Plaintiff in lawsuit against city asks court to strike part of doctor’s testimony

David Floyd • Jul 25, 2019 at 8:05 PM

The attorney for the plaintiff in a personal injury lawsuit against Johnson City has asked the court to strike testimony from a deposition delivered on June 10 by the physician who performed his client’s surgery, according to a motion in limine filed in Washington County Circuit Court on June 24.

Dr. Gregory Stewart of Watauga Orthopedics conducted shoulder surgery on Johnson City resident Theresa Doty, the plaintiff, on July 7, 2017, following an April 2017 motor vehicle accident involving a city-owned tractor, according to a memorandum of law and fact filed in Circuit Court in April.

According to court documents, Johnson City resident Ronald Weaver was operating a city-owned tractor when he lost control and slid into the passenger side of a vehicle carrying Doty. Erick Herrin, the attorney representing the city in this case, said the road was slick after a light rain and that the tractor’s tires did not sufficiently grab the pavement as Weaver was braking. Court records say Doty was 78 years old at the time of the accident. Weaver and the city are both listed as defendants in the lawsuit.

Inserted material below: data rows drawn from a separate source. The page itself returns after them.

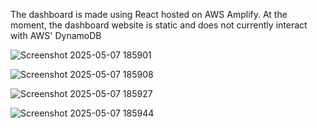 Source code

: The dashboard is made using React hosted on AWS Amplify. At the moment, the dashboard website is static and does not currently interact with AWS' DynamoDB


![Screenshot 2025-05-07 185901](https://github.com/user-attachments/assets/aba7d886-3ca1-4986-a9ea-d1e689f80969)


![Screenshot 2025-05-07 185908](https://github.com/user-attachments/assets/b3ec8dbd-862e-458d-9b0f-b45b078efdaa)


![Screenshot 2025-05-07 185927](https://github.com/user-attachments/assets/cf072a88-8916-4160-9a7f-082f5c72c776)


![Screenshot 2025-05-07 185944](https://github.com/user-attachments/assets/4c0c66aa-61b6-4e39-985b-248ba2bb524b)
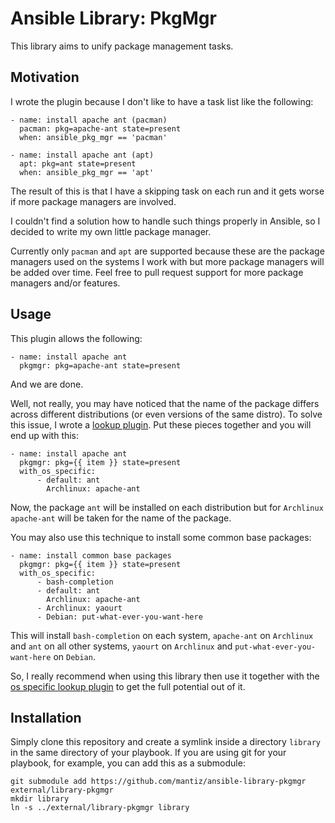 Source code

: # Ansible Library: PkgMgr

This library aims to unify package management tasks.

## Motivation

I wrote the plugin because I don't like to have a task list like the following:

    - name: install apache ant (pacman)
      pacman: pkg=apache-ant state=present
      when: ansible_pkg_mgr == 'pacman'

    - name: install apache ant (apt)
      apt: pkg=ant state=present
      when: ansible_pkg_mgr == 'apt'

The result of this is that I have a skipping task on each run and it gets worse if more package managers are involved.

I couldn't find a solution how to handle such things properly in Ansible, so I decided to write my own little package manager.

Currently only `pacman` and `apt` are supported because these are the package managers used on the systems I work with but more package managers will be added over time. Feel free to pull request support for more package managers and/or features.

## Usage

This plugin allows the following:

    - name: install apache ant
      pkgmgr: pkg=apache-ant state=present

And we are done.

Well, not really, you may have noticed that the name of the package differs across different distributions (or even versions of the same distro).
To solve this issue, I wrote a [lookup plugin](https://github.com/mantiz/ansible-lookup-plugin-os-specific).
Put these pieces together and you will end up with this:

    - name: install apache ant
      pkgmgr: pkg={{ item }} state=present
      with_os_specific:
          - default: ant
            Archlinux: apache-ant

Now, the package `ant` will be installed on each distribution but for `Archlinux` `apache-ant` will be taken for the name of the package.

You may also use this technique to install some common base packages:

    - name: install common base packages
      pkgmgr: pkg={{ item }} state=present
      with_os_specific:
          - bash-completion
          - default: ant
            Archlinux: apache-ant
          - Archlinux: yaourt
          - Debian: put-what-ever-you-want-here

This will install `bash-completion` on each system, `apache-ant` on `Archlinux` and `ant` on all other systems, `yaourt` on `Archlinux` and `put-what-ever-you-want-here` on `Debian`.

So, I really recommend when using this library then use it together with the [os specific lookup plugin](https://github.com/mantiz/ansible-lookup-plugin-os-specific) to get the full potential out of it.

## Installation

Simply clone this repository and create a symlink inside a directory `library` in the same directory of your playbook.
If you are using git for your playbook, for example, you can add this as a submodule:

    git submodule add https://github.com/mantiz/ansible-library-pkgmgr external/library-pkgmgr
    mkdir library
    ln -s ../external/library-pkgmgr library
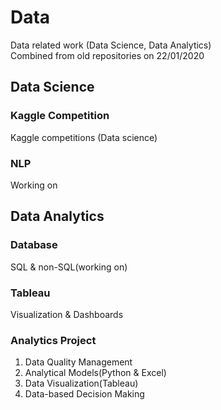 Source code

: # Data
Data related work (Data Science, Data Analytics)  
Combined from old repositories on 22/01/2020



## Data Science
### Kaggle Competition
Kaggle competitions (Data science)



### NLP
Working on 


## Data Analytics
### Database
SQL & non-SQL(working on)



### Tableau
Visualization & Dashboards



### Analytics Project
1. Data Quality Management
2. Analytical Models(Python & Excel)
3. Data Visualization(Tableau)
4. Data-based Decision Making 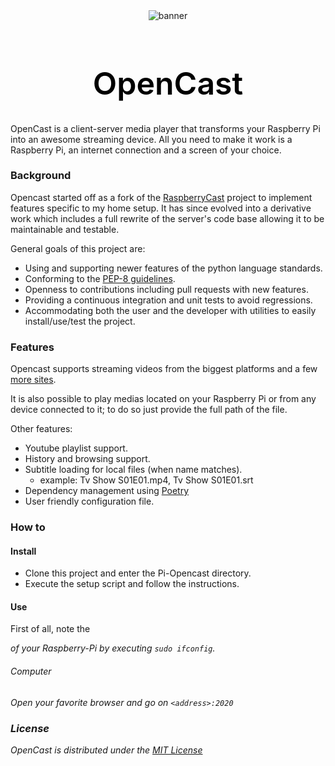 <div align="center">
  <img src="./assets/images/banner.png" alt="banner">
</div>
<h1 align="center" style="font-size: 50px; color:#000; font-weight: 600">OpenCast</h1>

OpenCast is a client-server media player that transforms your Raspberry Pi into an awesome streaming device.
All you need to make it work is a Raspberry Pi, an internet connection and a screen of your choice.

### Background
Opencast started off as a fork of the [RaspberryCast](https://github.com/vincelwt/RaspberryCast) project to implement features specific to my home setup. It has since evolved into a derivative work which includes a full rewrite of the server's code base allowing it to be maintainable and testable.

General goals of this project are:
- Using and supporting newer features of the python language standards.
- Conforming to the [PEP-8 guidelines](https://www.python.org/dev/peps/pep-0008/).
- Openness to contributions including pull requests with new features.
- Providing a continuous integration and unit tests to avoid regressions.
- Accommodating both the user and the developer with utilities to easily install/use/test the project.

### Features
Opencast supports streaming videos from the biggest platforms and a few [more sites](https://rg3.github.io/youtube-dl/supportedsites.html).

It is also possible to play medias located on your Raspberry Pi or from any device connected to it; to do so just provide the full path of the file.

Other features:
- Youtube playlist support.
- History and browsing support.
- Subtitle loading for local files (when name matches).
  - example: Tv Show S01E01.mp4, Tv Show S01E01.srt
- Dependency management using [Poetry](https://python-poetry.org/)
- User friendly configuration file.

### How to
#### Install
- Clone this project and enter the Pi-Opencast directory.
- Execute the setup script and follow the instructions.

#### Use
First of all, note the <address> of your Raspberry-Pi by executing `sudo ifconfig`.

###### Computer
Open your favorite browser and go on `<address>:2020`


### License
OpenCast is distributed under the [MIT License](https://raw.githubusercontent.com/Tastyep/Pi-OpenCast/master/LICENSE)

Doty is suing the city for up to $300,000, and in court documents filed in April, Johnson City challenged the “reasonableness” of using Doty’s incurred hospital charges, which totaled $204,196, to seek damages. The city claims Johnson City Medical Center, which is part of the Ballad Health system, overcharged Doty for her medical expenses, which court documents say were ultimately satisfied by Medicare payments totaling $13,443.71. JCMC charged Doty $9,728 for the visit to the emergency room and $194,468 for the surgery on her shoulder.

"Ballad Health accepts Medicare payment and associated copays and deductibles as payment in full," Ballad Health said in response to a request for comment.

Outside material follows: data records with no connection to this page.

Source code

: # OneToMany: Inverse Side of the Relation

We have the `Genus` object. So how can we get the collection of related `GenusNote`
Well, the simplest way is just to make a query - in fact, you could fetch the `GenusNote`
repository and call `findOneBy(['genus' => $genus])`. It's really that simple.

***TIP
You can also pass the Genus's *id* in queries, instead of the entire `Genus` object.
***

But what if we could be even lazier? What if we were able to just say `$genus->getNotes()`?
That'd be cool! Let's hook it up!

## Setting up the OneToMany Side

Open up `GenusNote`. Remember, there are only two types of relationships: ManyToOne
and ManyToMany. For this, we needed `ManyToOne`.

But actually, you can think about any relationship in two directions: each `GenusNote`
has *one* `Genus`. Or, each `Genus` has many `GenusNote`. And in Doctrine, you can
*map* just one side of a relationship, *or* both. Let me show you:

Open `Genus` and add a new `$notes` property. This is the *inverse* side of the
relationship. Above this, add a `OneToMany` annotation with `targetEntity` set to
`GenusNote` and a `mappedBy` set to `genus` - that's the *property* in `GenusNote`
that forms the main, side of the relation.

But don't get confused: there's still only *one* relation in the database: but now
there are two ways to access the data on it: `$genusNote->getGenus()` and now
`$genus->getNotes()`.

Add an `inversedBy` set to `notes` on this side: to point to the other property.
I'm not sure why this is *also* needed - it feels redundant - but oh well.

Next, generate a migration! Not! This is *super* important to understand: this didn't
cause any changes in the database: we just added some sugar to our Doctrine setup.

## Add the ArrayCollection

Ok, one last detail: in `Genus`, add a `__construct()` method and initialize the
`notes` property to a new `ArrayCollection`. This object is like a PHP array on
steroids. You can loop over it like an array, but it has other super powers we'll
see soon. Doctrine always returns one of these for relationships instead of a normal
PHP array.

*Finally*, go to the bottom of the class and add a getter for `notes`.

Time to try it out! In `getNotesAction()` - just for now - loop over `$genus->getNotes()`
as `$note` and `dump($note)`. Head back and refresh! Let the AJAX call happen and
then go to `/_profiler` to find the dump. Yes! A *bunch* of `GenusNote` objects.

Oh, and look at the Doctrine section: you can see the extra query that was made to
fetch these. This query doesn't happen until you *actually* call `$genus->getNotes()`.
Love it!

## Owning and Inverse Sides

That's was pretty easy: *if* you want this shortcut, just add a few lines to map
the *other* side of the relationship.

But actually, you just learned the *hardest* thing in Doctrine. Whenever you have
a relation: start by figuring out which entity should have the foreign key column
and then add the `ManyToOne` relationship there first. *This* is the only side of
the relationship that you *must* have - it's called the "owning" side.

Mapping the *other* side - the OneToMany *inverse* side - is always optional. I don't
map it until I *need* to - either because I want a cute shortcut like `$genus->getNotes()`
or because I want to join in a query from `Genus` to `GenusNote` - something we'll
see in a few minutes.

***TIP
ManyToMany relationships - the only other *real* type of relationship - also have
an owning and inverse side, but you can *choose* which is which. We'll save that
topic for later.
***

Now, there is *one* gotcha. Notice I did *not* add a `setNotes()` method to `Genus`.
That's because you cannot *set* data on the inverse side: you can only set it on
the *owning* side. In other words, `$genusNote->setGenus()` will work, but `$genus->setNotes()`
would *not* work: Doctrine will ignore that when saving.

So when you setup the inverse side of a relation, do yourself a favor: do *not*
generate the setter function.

Marc Chapman, owner of Chapman Consulting, a firm that conducts reviews of medical bills, argued in an analysis submitted with the city’s filings in April that, based on his calculations, the center should have charged $39,952 rather than $204,196 for Doty’s total medical expenses.

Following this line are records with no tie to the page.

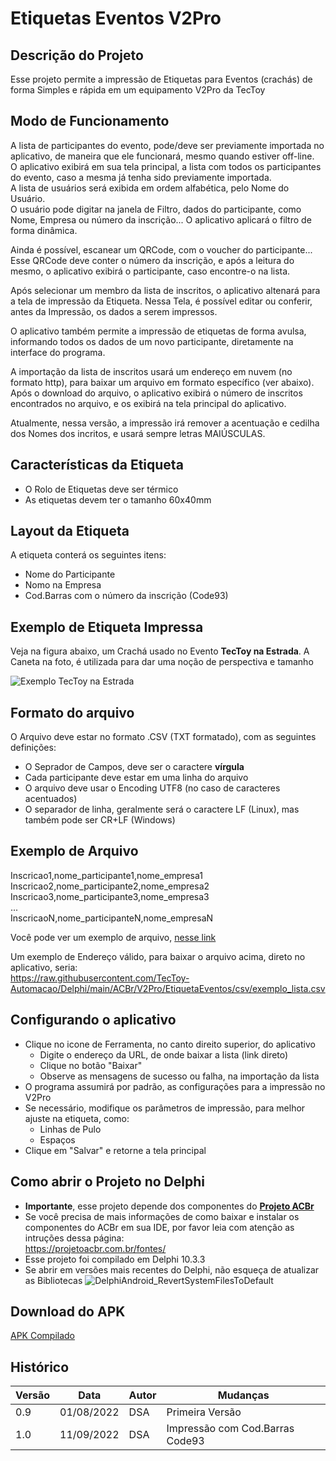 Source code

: # Etiquetas Eventos V2Pro

## Descrição do Projeto
Esse projeto permite a impressão de Etiquetas para Eventos (crachás) de forma Simples e rápida em um equipamento V2Pro da TecToy

## Modo de Funcionamento
A lista de participantes do evento, pode/deve ser previamente importada no aplicativo, de maneira que ele funcionará, mesmo quando estiver off-line.  
O aplicativo exibirá em sua tela principal, a lista com todos os participantes do evento, caso a mesma já tenha sido previamente importada.  
A lista de usuários será exibida em ordem alfabética, pelo Nome do Usuário.  
O usuário pode digitar na janela de Filtro, dados do participante, como Nome, Empresa ou número da inscrição... O aplicativo aplicará o filtro de forma dinâmica.

Ainda é possível, escanear um QRCode, com o voucher do participante... Esse QRCode deve conter o número da inscrição, e após a leitura do mesmo, o aplicativo exibirá o participante, caso encontre-o na lista.  

Após selecionar um membro da lista de inscritos, o aplicativo altenará para a tela de impressão da Etiqueta.
Nessa Tela, é possível editar ou conferir, antes da Impressão, os dados a serem impressos.  

O aplicativo também permite a impressão de etiquetas de forma avulsa, informando todos os dados de um novo participante, diretamente na interface do programa.

A importação da lista de inscritos usará um endereço em nuvem (no formato http), para baixar um arquivo em formato específico (ver abaixo).  
Após o download do arquivo, o aplicativo exibirá o número de inscritos encontrados no arquivo, e os exibirá na tela principal do aplicativo.

Atualmente, nessa versão, a impressão irá remover a acentuação e cedilha dos Nomes dos incritos, e usará sempre letras MAIÚSCULAS.

## Características da Etiqueta
- O Rolo de Etiquetas deve ser térmico
- As etiquetas devem ter o tamanho 60x40mm

## Layout da Etiqueta
A etiqueta conterá os seguintes itens:
- Nome do Participante
- Nomo na Empresa
- Cod.Barras com o número da inscrição (Code93)

## Exemplo de Etiqueta Impressa
Veja na figura abaixo, um Crachá usado no Evento **TecToy na Estrada**. A Caneta na foto, é utilizada para dar uma noção de perspectiva e tamanho

![Exemplo TecToy na Estrada](https://github.com/TecToy-Automacao/Delphi/blob/main/ACBr/V2Pro/EtiquetaEventos/img/Exemplo_Cracha_TecToy_na_Estrada.png)

## Formato do arquivo
O Arquivo deve estar no formato .CSV (TXT formatado), com as seguintes definições:
- O Seprador de Campos, deve ser o caractere **vírgula**
- Cada participante deve estar em uma linha do arquivo
- O arquivo deve usar o Encoding UTF8 (no caso de caracteres acentuados)
- O separador de linha, geralmente será o caractere LF (Linux), mas também pode ser CR+LF (Windows)

## Exemplo de Arquivo
Inscricao1,nome_participante1,nome_empresa1  
Inscricao2,nome_participante2,nome_empresa2  
Inscricao3,nome_participante3,nome_empresa3  
...  
InscricaoN,nome_participanteN,nome_empresaN  

Você pode ver um exemplo de arquivo, [nesse link](https://raw.githubusercontent.com/TecToy-Automacao/Delphi/main/ACBr/V2Pro/EtiquetaEventos/csv/exemplo_lista.csv)

Um exemplo de Endereço válido, para baixar o arquivo acima, direto no aplicativo, seria:  
https://raw.githubusercontent.com/TecToy-Automacao/Delphi/main/ACBr/V2Pro/EtiquetaEventos/csv/exemplo_lista.csv

## Configurando o aplicativo
- Clique no icone de Ferramenta, no canto direito superior, do aplicativo  
	- Digite o endereço da URL, de onde baixar a lista (link direto)  
	- Clique no botão "Baixar"  
	- Observe as mensagens de sucesso ou falha, na importação da lista  
- O programa assumirá por padrão, as configurações para a impressão no V2Pro
- Se necessário, modifique os parâmetros de impressão, para melhor ajuste na etiqueta, como:  
	- Linhas de Pulo  
	- Espaços
- Clique em "Salvar" e retorne a tela principal
	
## Como abrir o Projeto no Delphi
- **Importante**, esse projeto depende dos componentes do **[Projeto ACBr](https://projetoacbr.com.br/)**
- Se você precisa de mais informações de como baixar e instalar os componentes do ACBr em sua IDE, por favor leia com atenção as intruções dessa página:  
	https://projetoacbr.com.br/fontes/
- Esse projeto foi compilado em Delphi 10.3.3
- Se abrir em versões mais recentes do Delphi, não esqueça de atualizar as Bibliotecas 
	![DelphiAndroid_RevertSystemFilesToDefault](https://github.com/TecToy-Automacao/Delphi/blob/main/ACBr/V2Pro/EtiquetaEventos/img/DelphiAndroid_RevertSystemFilesToDefault.png)

## Download do APK
[APK Compilado](https://github.com/TecToy-Automacao/Delphi/blob/main/ACBr/V2Pro/EtiquetaEventos/apk/EtiquetaEventos.apk)

## Histórico
| **Versão** | **Data** | **Autor** | **Mudanças** |  
| --- | --- | --- | --- |  
| 0.9 | 01/08/2022 | DSA | Primeira Versão |  
| 1.0 | 11/09/2022 | DSA | Impressão com Cod.Barras Code93 |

Herrin said high incurred medical expenses are a national issue and are not isolated to Johnson City Medical Center.

According to the June 24 filing, Herrin asked Stewart “numerous times” about discounted rates accepted by medical providers from insurers, including whether there is a significant difference between “a typical billing and what might be a reasonable charge based on reality.”

Stewart answered that there is “a large difference between the typical bill” sent for medical services and “what is reflected in reality with the money that changes hands.”

Doty’s attorney, Sandy Gothard, said in the motion that the bills incurred by Doty are “typical, undiscounted” rates for the area.

Stewart later said that he doesn’t know how those are charges are set and how they are paid.

Gothard claims in the motion that the defendants in this case “continue to attempt to” submit evidence in violation of the state’s collateral source rule, which, according to the Upper Cumberland Business Journal, prevents defendants in personal injury lawsuits from introducing evidence that shows the plaintiff received payments or benefits from a third party, like a health insurance provider, for damages.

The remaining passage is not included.